By their letter dated the 22nd September, 1984, copy of which is attached to the application as exhibit No.4, the company's auditors objected to the decision set out in the Commissioner's letter of the 7th August, 1984, explaining that the statement of the Commissioner that the company rendered professional services through the applicant only and that no other shareholder or directors of the company could render those services was, in the light of the true facts and circumstances, incorrect in that, as stated in his letter dated the 24th October, 1983 (exhibit No.2 to the application), the work was carried out by all the directors including Mrs. Ionides and Mrs. Kountouri and they reiterated applicant's contention that the acts and/or transactions under which the shares came to be acquired by the son and grand-children of the applicant were very real transactions between the company and independent individuals of full age and could not be considered as artificial by reason of the provisions of section 36(1) of the Assessment and Collection of Taxes Laws 1978-1979. By the same letter the company's auditors requested the Commissioner to refer them to decided cases upon which he based his decision to consider the transactions in question artificial and the authority whereunder directors of a company are prohibited from rendering services to a company gratis and without claiming any remuneration.

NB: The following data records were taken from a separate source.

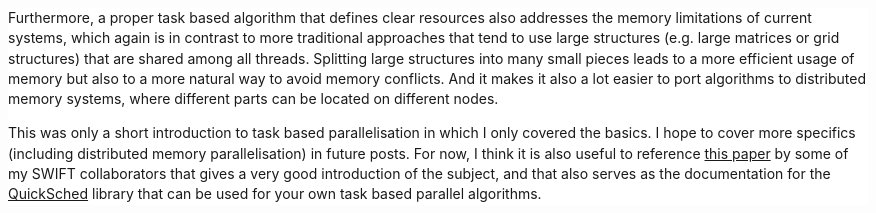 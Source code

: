 Furthermore, a proper task based algorithm that defines clear resources 
also addresses the memory limitations of current systems, which again is 
in contrast to more traditional approaches that tend to use large 
structures (e.g. large matrices or grid structures) that are shared 
among all threads. Splitting large structures into many small pieces 
leads to a more efficient usage of memory but also to a more natural way 
to avoid memory conflicts. And it makes it also a lot easier to port 
algorithms to distributed memory systems, where different parts can be 
located on different nodes.

This was only a short introduction to task based parallelisation in 
which I only covered the basics. I hope to cover more specifics 
(including distributed memory parallelisation) in future posts. For now, 
I think it is also useful to reference [this 
paper](https://arxiv.org/abs/1601.05384) by some of my SWIFT 
collaborators that gives a very good introduction of the subject, and 
that also serves as the documentation for the 
[QuickSched](https://gitlab.cosma.dur.ac.uk/swift/quicksched) library 
that can be used for your own task based parallel algorithms.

By a letter dated the 19th September, 1985, which wasaddressed to the applicant personally, the Commissioner of Income Tax informed him that he was not prepared to change his decision which was set out in his letter of the 7th August, 1984. In the letter of the 19th September, 1985, notices of the determination of the objection of the applicant in respect of the years of assessment 1978(77), 1979(78), 1979, 1980 and 1981, as well as a notice of payment of special contribution on the basis of the aforesaid new assessments, were enclosed.

By this letter the Commissioner of Income Tax further alleged that the incorporation of the company was a means of transferring income from the applicant's practice to members of his family in that the company's business depended entirely on the applicant; its income was derived from the allocation to it of such proportion of the applicant's business, the income of which, when distributed as dividends, would be below the untaxable income of a shareholder. Finally, the Commissioner pointed out that remuneration for the services carried out by the directors of the company, who were employed by the applicant in his practice, ought to have been charged to the company and not to the applicant's practice.

Having the above in mind, the Commissioner informed the applicant by his said letter that it was evident that the scheme was artificial and that it was devised solely for the transfer of income which belonged to the applicant to his grandchildren in order to avoid payment of income tax.

The decision of the Commissioner of Income Tax, which was communicated to the applicant by the letter dated the 19th September, 1985, is now challenged by the present recourse.

The arguments of counsel for the applicant in support of the complaints of his client may be summarized as follows:

(a) The respondent acted under a misconception of fact and law as to what is an artificial and/or fictitious transaction and that he did not conduct a due inquiry in order to ascertain the correct facts of the case.

(b) In view of Article 24.2 of the constitution, any tax imposed by a law must be defined with certainty by suchlaw and any discretion that the Commissioner of Income Tax may have in assessing such tax should be exercised objectively so that a decision reached thereunder should be objectively correct and true. Under this head, it is the contention of counsel that section 2(1) of Law 4/78 provides that the amount of tax should be ascertained on the basis of objective criteria laid down in the Law and not the subjective views of the respondent; that there is no room for the exercise of discretionary powers in tax matters where the tax payable must be fixed by the law and that any legal provision to the contrary offends against Article 24.2 of the Constitution.

(c) The sub judice decision was taken in violation of the rule of natural justice in that no man will be a judge in his own cause.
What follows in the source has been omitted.